# Exercise instructions:
Where the string "윈도우에서" occurs in a line of the entries below, copy that line.

# Source data:
++++++++++++++++++++

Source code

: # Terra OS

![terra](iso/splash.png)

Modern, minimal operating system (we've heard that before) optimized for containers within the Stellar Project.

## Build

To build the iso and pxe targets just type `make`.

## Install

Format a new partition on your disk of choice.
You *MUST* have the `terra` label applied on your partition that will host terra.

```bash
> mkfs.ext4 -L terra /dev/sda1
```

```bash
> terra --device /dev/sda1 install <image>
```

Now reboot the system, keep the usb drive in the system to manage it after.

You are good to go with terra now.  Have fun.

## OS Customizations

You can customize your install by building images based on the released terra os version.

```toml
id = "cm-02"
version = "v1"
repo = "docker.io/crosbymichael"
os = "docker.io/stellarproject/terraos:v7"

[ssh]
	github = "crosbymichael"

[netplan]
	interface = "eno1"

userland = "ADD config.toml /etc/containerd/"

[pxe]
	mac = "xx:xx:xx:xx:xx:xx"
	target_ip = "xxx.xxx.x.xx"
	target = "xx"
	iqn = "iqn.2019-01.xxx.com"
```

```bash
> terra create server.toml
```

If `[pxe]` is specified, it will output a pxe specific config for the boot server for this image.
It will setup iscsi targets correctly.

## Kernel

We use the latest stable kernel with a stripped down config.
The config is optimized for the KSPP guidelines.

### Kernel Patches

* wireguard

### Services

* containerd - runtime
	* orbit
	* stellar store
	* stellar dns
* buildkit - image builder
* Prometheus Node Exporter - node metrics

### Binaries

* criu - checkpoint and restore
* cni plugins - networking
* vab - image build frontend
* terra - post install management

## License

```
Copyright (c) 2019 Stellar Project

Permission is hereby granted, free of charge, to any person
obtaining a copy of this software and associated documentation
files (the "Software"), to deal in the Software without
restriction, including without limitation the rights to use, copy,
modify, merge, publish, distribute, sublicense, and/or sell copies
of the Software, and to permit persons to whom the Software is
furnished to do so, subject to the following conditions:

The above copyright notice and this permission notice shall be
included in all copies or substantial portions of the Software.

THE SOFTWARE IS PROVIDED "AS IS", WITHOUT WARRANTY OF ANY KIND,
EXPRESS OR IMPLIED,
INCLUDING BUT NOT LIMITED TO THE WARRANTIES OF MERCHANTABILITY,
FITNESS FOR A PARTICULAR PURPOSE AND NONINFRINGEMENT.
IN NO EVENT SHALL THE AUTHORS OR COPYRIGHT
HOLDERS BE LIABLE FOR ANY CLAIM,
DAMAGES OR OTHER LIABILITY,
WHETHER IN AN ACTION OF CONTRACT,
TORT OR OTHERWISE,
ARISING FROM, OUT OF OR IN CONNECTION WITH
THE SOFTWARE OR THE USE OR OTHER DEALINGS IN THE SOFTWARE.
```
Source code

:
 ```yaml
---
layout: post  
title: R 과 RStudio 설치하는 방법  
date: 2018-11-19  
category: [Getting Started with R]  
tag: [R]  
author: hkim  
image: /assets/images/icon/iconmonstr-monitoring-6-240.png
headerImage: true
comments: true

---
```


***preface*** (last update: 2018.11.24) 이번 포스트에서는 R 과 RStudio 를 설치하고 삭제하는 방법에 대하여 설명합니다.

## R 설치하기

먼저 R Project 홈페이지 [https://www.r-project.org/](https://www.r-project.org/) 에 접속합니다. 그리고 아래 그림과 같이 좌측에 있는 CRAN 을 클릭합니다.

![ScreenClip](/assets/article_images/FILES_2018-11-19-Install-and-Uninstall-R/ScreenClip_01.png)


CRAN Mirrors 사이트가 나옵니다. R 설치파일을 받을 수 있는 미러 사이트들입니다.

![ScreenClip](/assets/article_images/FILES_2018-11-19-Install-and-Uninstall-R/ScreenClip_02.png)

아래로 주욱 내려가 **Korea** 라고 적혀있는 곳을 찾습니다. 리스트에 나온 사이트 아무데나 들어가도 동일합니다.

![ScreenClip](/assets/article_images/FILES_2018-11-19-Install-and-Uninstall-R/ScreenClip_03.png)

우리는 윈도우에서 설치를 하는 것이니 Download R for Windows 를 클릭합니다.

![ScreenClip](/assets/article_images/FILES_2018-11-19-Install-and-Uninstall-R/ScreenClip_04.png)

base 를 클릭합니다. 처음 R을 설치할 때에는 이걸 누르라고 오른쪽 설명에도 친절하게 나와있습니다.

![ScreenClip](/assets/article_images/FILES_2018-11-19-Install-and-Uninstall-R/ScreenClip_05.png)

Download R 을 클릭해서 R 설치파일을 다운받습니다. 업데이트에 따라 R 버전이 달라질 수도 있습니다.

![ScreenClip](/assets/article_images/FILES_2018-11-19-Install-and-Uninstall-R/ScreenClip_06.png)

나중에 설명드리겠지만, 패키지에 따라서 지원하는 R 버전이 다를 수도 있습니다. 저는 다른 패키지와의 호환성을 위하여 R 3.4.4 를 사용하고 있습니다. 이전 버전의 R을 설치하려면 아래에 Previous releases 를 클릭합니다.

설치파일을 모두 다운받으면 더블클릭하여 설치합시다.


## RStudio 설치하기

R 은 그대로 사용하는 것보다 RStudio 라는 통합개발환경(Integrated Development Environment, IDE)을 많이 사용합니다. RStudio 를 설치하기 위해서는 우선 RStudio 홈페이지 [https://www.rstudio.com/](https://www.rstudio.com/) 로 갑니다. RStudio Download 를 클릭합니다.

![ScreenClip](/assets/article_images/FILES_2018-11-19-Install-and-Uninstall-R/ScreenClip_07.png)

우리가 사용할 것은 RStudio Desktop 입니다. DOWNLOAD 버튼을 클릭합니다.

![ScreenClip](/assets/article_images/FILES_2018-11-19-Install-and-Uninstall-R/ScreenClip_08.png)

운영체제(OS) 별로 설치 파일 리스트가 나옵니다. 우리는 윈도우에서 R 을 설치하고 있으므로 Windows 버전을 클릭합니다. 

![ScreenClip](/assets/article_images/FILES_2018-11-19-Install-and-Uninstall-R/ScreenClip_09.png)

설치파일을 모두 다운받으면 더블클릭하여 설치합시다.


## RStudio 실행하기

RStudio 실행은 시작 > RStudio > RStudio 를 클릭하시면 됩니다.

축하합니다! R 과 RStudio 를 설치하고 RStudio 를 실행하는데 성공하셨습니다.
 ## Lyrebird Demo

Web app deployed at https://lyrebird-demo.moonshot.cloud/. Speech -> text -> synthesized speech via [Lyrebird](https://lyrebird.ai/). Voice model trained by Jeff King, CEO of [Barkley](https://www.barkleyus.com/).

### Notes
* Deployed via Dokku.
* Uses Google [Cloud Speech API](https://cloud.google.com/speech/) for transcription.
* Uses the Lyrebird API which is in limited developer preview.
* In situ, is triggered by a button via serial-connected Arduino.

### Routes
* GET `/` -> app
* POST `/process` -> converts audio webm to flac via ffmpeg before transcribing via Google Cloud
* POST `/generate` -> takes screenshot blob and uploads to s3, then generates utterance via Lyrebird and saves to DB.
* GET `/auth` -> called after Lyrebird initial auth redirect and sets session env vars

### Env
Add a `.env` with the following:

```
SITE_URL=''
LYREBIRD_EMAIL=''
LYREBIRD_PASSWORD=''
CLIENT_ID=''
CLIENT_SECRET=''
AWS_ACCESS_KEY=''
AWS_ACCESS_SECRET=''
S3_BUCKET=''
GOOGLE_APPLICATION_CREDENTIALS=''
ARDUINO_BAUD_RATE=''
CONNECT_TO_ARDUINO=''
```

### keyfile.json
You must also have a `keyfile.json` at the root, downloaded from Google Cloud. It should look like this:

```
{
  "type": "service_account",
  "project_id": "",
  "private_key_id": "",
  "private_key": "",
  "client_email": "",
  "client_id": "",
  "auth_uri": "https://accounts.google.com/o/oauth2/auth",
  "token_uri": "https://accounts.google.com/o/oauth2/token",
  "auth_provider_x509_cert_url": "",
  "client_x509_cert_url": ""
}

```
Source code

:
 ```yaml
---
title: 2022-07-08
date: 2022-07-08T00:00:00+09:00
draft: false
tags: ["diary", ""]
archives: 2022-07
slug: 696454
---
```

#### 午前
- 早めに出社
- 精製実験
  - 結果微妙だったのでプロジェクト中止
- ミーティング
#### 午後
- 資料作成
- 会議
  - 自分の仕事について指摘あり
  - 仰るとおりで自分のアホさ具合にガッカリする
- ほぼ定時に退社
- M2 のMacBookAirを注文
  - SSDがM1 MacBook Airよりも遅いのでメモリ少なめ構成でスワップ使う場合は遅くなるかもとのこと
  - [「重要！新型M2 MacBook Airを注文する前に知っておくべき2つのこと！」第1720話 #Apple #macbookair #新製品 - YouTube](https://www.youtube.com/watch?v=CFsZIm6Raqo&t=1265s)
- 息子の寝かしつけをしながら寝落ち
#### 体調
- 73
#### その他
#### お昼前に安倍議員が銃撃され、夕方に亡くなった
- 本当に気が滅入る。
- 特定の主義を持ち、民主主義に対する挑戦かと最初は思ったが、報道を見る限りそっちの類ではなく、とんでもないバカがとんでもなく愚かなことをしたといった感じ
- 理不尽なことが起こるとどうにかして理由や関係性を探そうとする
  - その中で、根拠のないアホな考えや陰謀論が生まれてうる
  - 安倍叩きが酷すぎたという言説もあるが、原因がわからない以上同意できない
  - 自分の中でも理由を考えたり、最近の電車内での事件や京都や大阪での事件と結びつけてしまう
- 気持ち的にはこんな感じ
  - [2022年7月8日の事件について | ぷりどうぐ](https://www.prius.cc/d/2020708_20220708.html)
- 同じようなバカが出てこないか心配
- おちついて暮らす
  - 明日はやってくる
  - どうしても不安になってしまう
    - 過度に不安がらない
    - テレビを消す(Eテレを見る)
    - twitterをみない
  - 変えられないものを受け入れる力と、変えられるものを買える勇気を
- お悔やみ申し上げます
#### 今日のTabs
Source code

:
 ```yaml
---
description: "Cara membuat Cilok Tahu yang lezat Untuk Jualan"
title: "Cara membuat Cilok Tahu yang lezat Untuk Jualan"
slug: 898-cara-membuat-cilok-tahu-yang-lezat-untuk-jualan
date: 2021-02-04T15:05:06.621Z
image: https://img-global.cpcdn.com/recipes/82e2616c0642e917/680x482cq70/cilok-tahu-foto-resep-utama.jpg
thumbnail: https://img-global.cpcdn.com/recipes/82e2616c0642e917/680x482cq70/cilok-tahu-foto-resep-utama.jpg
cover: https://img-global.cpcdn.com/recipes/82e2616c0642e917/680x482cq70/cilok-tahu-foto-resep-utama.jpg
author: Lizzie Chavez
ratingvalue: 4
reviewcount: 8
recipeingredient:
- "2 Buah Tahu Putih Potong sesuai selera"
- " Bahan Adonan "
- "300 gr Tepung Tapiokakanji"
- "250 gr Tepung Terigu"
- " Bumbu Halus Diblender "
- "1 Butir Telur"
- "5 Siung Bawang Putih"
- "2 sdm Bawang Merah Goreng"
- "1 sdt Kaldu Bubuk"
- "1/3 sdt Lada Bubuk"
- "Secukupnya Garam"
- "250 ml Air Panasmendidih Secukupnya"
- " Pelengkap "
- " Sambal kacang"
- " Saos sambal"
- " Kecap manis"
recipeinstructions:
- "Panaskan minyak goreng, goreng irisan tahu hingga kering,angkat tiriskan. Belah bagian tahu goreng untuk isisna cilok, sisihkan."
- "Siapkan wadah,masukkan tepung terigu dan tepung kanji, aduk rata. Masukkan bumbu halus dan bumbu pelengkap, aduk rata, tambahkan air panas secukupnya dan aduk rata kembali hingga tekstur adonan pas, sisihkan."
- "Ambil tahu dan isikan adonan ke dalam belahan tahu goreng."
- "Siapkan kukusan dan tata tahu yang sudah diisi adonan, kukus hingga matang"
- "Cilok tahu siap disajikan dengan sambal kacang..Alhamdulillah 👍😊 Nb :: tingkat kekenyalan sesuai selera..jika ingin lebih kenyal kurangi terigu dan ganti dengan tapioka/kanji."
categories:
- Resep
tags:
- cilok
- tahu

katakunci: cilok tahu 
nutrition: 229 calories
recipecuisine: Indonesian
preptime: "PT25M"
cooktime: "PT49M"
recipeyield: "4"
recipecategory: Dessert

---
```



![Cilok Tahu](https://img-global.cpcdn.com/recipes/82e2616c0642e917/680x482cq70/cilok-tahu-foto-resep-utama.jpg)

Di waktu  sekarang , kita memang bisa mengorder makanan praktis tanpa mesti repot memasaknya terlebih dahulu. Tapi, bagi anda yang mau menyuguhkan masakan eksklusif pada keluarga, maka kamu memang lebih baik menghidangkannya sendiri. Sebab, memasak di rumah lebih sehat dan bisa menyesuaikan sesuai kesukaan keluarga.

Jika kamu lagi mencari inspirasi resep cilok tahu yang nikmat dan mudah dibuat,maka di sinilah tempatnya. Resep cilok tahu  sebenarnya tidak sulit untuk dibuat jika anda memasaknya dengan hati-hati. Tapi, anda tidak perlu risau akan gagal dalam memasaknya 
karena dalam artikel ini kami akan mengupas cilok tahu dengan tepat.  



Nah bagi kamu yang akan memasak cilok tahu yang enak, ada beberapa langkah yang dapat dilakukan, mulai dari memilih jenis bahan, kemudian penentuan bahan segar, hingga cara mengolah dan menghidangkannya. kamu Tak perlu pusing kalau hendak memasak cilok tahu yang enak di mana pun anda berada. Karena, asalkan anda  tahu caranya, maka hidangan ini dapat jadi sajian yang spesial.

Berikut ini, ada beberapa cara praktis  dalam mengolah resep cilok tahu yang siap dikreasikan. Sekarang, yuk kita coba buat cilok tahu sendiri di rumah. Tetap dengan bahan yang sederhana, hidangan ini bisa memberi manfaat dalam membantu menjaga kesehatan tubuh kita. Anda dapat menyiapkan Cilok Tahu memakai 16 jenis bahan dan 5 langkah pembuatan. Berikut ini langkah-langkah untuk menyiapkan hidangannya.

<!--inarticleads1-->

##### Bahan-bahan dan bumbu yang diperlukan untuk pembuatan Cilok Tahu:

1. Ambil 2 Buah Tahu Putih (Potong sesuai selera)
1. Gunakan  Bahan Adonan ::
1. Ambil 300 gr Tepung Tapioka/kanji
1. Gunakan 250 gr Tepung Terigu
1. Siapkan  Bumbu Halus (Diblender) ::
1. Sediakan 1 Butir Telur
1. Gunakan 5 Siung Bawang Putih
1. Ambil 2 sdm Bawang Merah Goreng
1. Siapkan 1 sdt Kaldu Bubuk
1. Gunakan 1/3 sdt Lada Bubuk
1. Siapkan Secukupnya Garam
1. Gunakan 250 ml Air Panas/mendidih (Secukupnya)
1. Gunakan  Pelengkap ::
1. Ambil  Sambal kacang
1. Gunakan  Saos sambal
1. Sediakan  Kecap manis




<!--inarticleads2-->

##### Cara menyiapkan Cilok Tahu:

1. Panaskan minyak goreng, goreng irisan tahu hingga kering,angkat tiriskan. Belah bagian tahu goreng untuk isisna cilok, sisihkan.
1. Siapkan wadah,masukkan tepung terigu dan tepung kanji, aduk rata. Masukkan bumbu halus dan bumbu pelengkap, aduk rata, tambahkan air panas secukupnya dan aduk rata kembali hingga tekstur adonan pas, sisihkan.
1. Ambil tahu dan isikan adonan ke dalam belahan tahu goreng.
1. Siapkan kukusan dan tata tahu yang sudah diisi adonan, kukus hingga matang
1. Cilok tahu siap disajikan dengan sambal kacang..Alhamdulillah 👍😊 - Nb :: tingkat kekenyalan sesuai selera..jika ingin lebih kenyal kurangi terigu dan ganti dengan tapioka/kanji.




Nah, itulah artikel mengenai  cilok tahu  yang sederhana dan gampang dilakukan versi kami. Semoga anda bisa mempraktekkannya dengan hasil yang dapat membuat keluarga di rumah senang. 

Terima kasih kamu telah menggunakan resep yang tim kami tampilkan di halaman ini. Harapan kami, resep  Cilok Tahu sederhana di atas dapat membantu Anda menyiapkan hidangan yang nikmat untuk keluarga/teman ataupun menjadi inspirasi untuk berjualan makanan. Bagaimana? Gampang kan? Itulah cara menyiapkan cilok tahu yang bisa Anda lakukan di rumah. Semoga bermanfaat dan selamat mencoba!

++++++++++++++++++++

# Solution for this exercise:
우리는 윈도우에서 설치를 하는 것이니 Download R for Windows 를 클릭합니다.
운영체제(OS) 별로 설치 파일 리스트가 나옵니다. 우리는 윈도우에서 R 을 설치하고 있으므로 Windows 버전을 클릭합니다. 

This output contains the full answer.